Hajime Suzuki, Akihiro Asakawa, Haruka Amitani, Naoki Fujitsuka, Norifumi Nakamura, Akio Inui
Japanese Journal of Clinical Oncology 2013, 43 (7): 695-705
23737606
About half of all cancer patients show a syndrome of cachexia, characterized by anorexia and loss of adipose tissue and skeletal muscle mass. Numerous cytokines have been postulated to play a role in the etiology of cancer cachexia. Cytokines can elicit effects that mimic leptin signaling and suppress orexigenic ghrelin and neuropeptide Y signaling, inducing sustained anorexia and cachexia not accompanied by the usual compensatory response. Furthermore, cytokines have been implicated in the induction of cancer-related muscle wasting. In particular, tumor necrosis factor-alpha, interleukin-1, interleukin-6 and interferon-gamma have been implicated in the induction of cancer-related muscle wasting.
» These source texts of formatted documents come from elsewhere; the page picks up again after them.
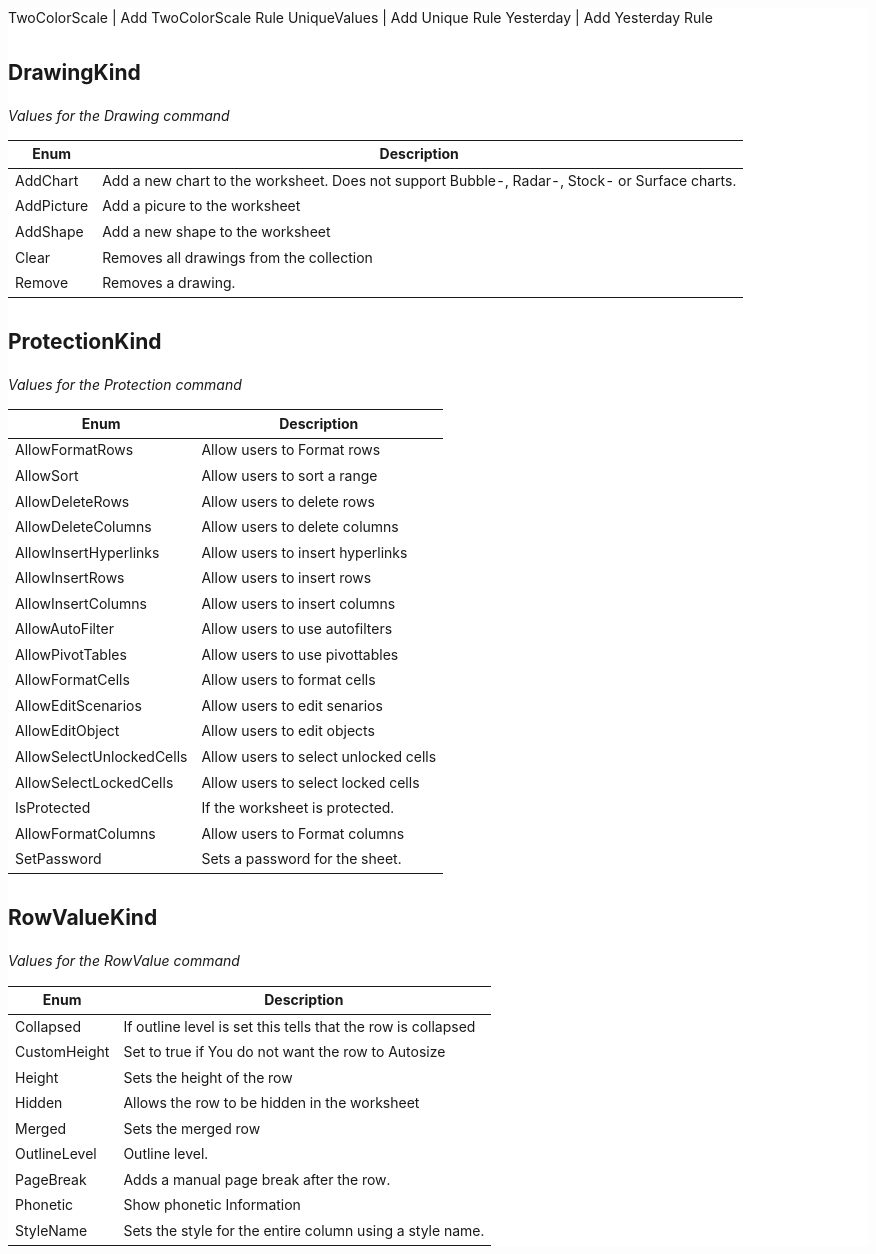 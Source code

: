 TwoColorScale   | Add TwoColorScale Rule
UniqueValues    | Add Unique Rule
Yesterday       | Add Yesterday Rule


## DrawingKind
*Values for the Drawing command*

Enum            | Description
---             | ---
AddChart        | Add a new chart to the worksheet. Does not support Bubble-, Radar-, Stock- or Surface charts.
AddPicture      | Add a picure to the worksheet
AddShape        | Add a new shape to the worksheet
Clear           | Removes all drawings from the collection
Remove          | Removes a drawing.


## ProtectionKind
*Values for the Protection command*

Enum            | Description
---             | ---
AllowFormatRows | Allow users to Format rows
AllowSort       | Allow users to sort a range
AllowDeleteRows | Allow users to delete rows
AllowDeleteColumns | Allow users to delete columns
AllowInsertHyperlinks | Allow users to insert hyperlinks
AllowInsertRows | Allow users to insert rows
AllowInsertColumns | Allow users to insert columns
AllowAutoFilter | Allow users to use autofilters
AllowPivotTables | Allow users to use pivottables
AllowFormatCells | Allow users to format cells
AllowEditScenarios | Allow users to edit senarios
AllowEditObject | Allow users to edit objects
AllowSelectUnlockedCells | Allow users to select unlocked cells
AllowSelectLockedCells | Allow users to select locked cells
IsProtected    | If the worksheet is protected.
AllowFormatColumns | Allow users to Format columns
SetPassword    | Sets a password for the sheet.


## RowValueKind
*Values for the RowValue command*

Enum            | Description
---             | ---
Collapsed       | If outline level is set this tells that the row is collapsed
CustomHeight    | Set to true if You do not want the row to Autosize
Height          | Sets the height of the row
Hidden          | Allows the row to be hidden in the worksheet
Merged          | Sets the merged row
OutlineLevel    | Outline level.
PageBreak       | Adds a manual page break after the row.
Phonetic        | Show phonetic Information
StyleName       | Sets the style for the entire column using a style name.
Cytokine-induced skeletal muscle wasting is probably a multifactorial process, which involves a depression in protein synthesis, an increase in protein degradation or a combination of both. Cancer patients suffer from the reduction in physical function, tolerance to anti-cancer therapy and survival, while many effective chemotherapeutic agents for cancer are burdened by toxicities that can reduce patient's quality of life or hinder their effective use. Herbal medicines have been widely used to help improve such conditions. Recent studies have shown that herbal medicines such as rikkunshito enhance ghrelin signaling and consequently improve nausea, appetite loss and cachexia associated with cancer or cancer chemotherapy, which worsens the quality of life and life expectancy of the patients. The multicomponent herbal medicines capable of targeting multiple sites could be useful for future drug discovery. Mechanistic studies and identification of active compounds could lead to new discoveries in biological and biomedical sciences.